Write out exactly the lines of the entries below, from the first through the line containing "rank-order conflict in", and nothing beyond them.

# # # #

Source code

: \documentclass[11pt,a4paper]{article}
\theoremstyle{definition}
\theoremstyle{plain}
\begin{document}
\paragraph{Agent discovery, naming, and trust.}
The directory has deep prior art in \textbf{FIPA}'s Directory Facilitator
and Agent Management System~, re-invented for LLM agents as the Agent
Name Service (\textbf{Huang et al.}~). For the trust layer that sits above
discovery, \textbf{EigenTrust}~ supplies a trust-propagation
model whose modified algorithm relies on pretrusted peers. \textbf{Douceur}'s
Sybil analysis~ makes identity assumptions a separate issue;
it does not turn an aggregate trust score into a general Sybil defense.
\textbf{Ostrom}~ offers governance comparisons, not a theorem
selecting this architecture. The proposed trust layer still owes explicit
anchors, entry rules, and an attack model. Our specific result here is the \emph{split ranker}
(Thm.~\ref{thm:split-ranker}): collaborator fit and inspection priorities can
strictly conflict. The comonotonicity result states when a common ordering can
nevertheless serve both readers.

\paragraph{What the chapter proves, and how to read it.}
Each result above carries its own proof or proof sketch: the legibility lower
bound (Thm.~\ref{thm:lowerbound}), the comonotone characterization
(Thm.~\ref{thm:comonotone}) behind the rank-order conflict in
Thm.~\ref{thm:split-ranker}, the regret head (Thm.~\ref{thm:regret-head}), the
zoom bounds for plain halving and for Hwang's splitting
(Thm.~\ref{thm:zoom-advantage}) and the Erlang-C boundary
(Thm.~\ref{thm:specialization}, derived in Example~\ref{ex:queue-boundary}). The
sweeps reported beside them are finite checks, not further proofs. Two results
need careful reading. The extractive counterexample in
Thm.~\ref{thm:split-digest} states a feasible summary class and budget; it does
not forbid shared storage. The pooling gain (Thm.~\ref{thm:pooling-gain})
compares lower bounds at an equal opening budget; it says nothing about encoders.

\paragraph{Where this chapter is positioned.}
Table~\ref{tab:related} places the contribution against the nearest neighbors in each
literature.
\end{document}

# # # #

WORKED SOLUTION:
Source code

: \documentclass[11pt,a4paper]{article}
\theoremstyle{definition}
\theoremstyle{plain}
\begin{document}
\paragraph{Agent discovery, naming, and trust.}
The directory has deep prior art in \textbf{FIPA}'s Directory Facilitator
and Agent Management System~, re-invented for LLM agents as the Agent
Name Service (\textbf{Huang et al.}~). For the trust layer that sits above
discovery, \textbf{EigenTrust}~ supplies a trust-propagation
model whose modified algorithm relies on pretrusted peers. \textbf{Douceur}'s
Sybil analysis~ makes identity assumptions a separate issue;
it does not turn an aggregate trust score into a general Sybil defense.
\textbf{Ostrom}~ offers governance comparisons, not a theorem
selecting this architecture. The proposed trust layer still owes explicit
anchors, entry rules, and an attack model. Our specific result here is the \emph{split ranker}
(Thm.~\ref{thm:split-ranker}): collaborator fit and inspection priorities can
strictly conflict. The comonotonicity result states when a common ordering can
nevertheless serve both readers.

\paragraph{What the chapter proves, and how to read it.}
Each result above carries its own proof or proof sketch: the legibility lower
bound (Thm.~\ref{thm:lowerbound}), the comonotone characterization
(Thm.~\ref{thm:comonotone}) behind the rank-order conflict in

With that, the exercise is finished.